Благодарность: Исследование выполнено при финансовой поддержке РФФИ в рамках научно-исследовательского проекта № 20-05-00341 и ООО «Газпром геотехнологии». Для цитирования: Осипов Ю. В., Кошелев А. Е., Вознесенский А. С. Экспериментальные исследования деформационных свойств бишофита // Горный информационно-аналитический бюллетень. - 2020. - № 10. - С. 5-15. DOI: 10.25018/0236-1493-2020-10-0-5-15.
Experimental studies of the bischofite deformation properties
Yu.V. Osipov1, A.E. Koshelev1, A.S. Voznesenskii2
1 LLC «Gasprom geotechnology», Moscow, Russia, e-mail: [email protected]
2 National University of Science and Technology «MISiS», Moscow, Russia
© Ю.В. Осипов, А.Е. Кошелев, А.С. Вознесенский. 2020.
Abstract: Determining rock properties is important for the design and construction of wells, as well as underground gas storages (UGS) in salt deposits.
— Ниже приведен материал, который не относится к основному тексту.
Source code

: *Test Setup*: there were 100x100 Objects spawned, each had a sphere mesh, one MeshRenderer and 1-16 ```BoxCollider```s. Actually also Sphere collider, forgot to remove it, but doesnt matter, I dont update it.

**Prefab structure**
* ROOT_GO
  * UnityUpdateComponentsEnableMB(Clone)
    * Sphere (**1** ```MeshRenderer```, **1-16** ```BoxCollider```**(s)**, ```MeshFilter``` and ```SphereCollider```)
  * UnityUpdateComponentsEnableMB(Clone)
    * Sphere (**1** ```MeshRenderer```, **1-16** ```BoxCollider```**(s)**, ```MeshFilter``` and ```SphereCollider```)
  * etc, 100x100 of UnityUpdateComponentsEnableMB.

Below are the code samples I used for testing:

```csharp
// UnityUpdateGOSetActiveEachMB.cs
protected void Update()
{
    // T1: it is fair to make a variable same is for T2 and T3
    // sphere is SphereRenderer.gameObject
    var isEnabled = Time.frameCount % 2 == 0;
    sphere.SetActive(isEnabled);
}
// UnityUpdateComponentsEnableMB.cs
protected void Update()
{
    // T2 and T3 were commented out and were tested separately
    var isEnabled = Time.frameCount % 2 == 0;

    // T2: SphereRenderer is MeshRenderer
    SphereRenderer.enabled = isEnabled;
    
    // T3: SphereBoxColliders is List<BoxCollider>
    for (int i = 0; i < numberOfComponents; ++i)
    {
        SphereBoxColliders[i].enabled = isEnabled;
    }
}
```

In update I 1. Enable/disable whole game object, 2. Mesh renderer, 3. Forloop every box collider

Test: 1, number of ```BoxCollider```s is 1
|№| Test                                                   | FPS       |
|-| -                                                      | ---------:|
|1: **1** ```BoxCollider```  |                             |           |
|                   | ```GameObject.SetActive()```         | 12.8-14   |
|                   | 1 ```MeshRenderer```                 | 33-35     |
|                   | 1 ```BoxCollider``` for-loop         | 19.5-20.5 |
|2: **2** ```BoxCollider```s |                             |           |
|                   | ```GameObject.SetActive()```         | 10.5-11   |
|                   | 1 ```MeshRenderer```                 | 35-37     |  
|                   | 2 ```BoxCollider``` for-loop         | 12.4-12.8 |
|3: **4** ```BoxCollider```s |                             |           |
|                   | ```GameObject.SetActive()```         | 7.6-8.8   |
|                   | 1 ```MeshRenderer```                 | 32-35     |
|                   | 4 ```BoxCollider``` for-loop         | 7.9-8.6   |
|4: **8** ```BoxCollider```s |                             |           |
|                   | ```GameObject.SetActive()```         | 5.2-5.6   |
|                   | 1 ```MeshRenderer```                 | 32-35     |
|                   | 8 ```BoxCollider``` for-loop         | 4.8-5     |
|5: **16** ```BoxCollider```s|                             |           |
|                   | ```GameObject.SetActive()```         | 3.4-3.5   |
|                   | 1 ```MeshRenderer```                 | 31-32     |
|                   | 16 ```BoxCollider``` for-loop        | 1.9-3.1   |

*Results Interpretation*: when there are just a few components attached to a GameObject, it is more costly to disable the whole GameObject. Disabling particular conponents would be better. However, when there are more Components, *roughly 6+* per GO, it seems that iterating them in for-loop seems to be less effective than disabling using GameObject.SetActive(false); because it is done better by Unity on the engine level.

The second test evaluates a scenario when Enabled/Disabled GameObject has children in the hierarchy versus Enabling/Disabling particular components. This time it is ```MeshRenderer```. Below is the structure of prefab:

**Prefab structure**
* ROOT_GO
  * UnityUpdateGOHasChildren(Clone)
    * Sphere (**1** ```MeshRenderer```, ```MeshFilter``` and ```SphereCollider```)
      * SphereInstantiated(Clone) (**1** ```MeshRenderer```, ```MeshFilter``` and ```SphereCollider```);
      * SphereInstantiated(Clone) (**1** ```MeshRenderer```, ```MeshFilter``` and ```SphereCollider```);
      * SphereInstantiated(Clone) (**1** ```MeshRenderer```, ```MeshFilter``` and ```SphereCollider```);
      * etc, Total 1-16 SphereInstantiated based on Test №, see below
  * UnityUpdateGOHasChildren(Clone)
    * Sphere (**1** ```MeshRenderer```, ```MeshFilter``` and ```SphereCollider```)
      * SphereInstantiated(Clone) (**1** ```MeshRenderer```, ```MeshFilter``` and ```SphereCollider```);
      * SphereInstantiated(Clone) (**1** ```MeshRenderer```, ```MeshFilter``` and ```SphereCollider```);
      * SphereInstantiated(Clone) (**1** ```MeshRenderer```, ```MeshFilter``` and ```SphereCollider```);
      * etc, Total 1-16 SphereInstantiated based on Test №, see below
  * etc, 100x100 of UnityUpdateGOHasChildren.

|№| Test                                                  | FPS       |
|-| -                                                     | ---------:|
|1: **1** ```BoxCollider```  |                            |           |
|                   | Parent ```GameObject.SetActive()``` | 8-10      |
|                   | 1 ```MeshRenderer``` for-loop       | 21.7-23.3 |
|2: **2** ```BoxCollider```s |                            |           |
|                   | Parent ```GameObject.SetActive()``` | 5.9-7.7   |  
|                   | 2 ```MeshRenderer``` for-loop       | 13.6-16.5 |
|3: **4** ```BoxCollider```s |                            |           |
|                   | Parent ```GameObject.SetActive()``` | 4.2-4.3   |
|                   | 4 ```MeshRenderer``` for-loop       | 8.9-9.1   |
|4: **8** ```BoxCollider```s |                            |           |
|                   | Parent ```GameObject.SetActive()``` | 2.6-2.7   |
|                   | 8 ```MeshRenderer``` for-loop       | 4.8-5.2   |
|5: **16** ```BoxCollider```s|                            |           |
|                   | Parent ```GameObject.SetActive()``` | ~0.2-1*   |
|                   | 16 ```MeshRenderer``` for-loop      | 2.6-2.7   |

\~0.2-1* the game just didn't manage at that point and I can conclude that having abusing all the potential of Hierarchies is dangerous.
In modern practice, there are no experimental data on the strength and deformation properties of bischofite encountered during their construction. This data is necessary for calculating the stability of the rock mass around these facilities. Bischofite is a super hygroscopic mineral. It absorbs moisture and turns into a fluid state at the slightest contact with the environment. This makes it very difficult to place any measuring instruments on the sample and to obtain reliable data on its properties. Moreover, even with minimal mechanical impact, bischofite exhibits abnormally high plastic properties, and therefore it is difficult to apply the existing methods to determine the mechanical properties. The aim of the research was to develop and test a procedure for determining the bischofite deformation properties, including the development of measuring equipment that could be fixed on the sample, as well as a reliable interpretation of the resulting data. The tests were carried out on cylindrical bischofite samples in uniaxial mode at a constant loading rate. All the experiments were unique for the deformation properties of bischofite samples being determined for the first time. The paper details the equipment and materials used in the experiments paying much attention to interpreting the results of experimental studies.
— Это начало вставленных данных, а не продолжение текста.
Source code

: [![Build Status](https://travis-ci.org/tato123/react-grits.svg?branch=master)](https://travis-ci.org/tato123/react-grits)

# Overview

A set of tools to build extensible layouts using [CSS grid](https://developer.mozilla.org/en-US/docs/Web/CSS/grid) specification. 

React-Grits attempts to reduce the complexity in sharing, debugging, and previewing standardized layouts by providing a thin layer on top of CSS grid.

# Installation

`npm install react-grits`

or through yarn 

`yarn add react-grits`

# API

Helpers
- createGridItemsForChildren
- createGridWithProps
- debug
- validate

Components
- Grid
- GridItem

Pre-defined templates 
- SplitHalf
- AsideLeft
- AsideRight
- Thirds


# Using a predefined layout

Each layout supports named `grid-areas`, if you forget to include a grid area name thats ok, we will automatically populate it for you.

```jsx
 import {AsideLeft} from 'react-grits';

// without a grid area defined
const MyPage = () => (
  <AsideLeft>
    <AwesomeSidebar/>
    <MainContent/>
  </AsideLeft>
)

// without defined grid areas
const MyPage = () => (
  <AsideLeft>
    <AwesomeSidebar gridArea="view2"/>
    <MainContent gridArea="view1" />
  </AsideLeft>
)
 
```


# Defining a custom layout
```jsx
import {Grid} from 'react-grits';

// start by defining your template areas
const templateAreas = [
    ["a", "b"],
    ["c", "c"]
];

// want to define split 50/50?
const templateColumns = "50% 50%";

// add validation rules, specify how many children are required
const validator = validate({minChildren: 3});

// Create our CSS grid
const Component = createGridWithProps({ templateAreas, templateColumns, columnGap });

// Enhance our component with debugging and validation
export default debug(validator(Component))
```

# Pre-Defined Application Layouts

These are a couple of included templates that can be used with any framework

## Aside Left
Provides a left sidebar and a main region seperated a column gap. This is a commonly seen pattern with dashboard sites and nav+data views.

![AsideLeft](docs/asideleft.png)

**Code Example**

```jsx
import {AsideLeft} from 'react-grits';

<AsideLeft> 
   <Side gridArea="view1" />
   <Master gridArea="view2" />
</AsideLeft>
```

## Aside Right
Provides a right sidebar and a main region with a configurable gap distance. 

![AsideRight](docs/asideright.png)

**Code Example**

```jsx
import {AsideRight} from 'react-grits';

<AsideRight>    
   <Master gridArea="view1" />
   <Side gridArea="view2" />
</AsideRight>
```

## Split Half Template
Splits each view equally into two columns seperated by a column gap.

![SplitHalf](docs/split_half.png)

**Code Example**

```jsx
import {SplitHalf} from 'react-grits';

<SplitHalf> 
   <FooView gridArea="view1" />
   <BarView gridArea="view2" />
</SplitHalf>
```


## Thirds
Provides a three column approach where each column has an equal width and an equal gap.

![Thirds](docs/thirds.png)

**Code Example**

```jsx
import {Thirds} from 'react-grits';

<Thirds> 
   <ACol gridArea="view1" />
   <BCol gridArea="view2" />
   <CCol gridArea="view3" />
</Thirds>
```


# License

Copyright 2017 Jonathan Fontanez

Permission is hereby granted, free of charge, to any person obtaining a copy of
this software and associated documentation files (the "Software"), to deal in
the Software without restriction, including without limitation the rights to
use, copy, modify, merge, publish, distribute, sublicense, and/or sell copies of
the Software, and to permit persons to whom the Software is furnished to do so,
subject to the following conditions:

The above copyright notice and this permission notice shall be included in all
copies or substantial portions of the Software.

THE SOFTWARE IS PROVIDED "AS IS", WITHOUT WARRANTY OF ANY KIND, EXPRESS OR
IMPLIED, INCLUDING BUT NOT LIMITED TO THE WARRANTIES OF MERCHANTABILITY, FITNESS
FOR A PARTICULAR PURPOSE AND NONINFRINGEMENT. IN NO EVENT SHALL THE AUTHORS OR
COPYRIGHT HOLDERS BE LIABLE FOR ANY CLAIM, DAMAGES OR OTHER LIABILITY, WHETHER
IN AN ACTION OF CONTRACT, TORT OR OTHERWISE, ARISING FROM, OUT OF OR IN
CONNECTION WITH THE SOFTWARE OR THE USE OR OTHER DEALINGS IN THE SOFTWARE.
Key words: bischofite, hygroscopicity, deformation properties, uniaxial mode, constant loading rate, test methods, measuring equipment, laboratory tests, cyclic loading. Acknowledgements: The study was funded by the Russian Foundation for Basic Research, grant 20-05-00341, and «Gazprom Geotechnologies» LLC.
For citation: Osipov Yu. V., Koshelev A. E., Voznesenskii A. S. Experimental studies of the bischofite deformation properties. MIAB. Mining Inf. Anal. Bull. 2020;(10):5-15. [In Russ]. DOI: 10.25018/0236-1493-2020-10-0-5-15.
Introduction
Bischofite is a rock-forming mineral, which in some cases composes strata several tens of meters thick. It was found in salt deposits when drilling wells in the areas of the Caspian and Dnieper-Donets depressions [1]. For many decades, bischofite was a rare mineral. It was surprising that the individual layers and interlay-ers were composed of an almost monomineral bischofite rock with a bischofite content of 95-98% [2].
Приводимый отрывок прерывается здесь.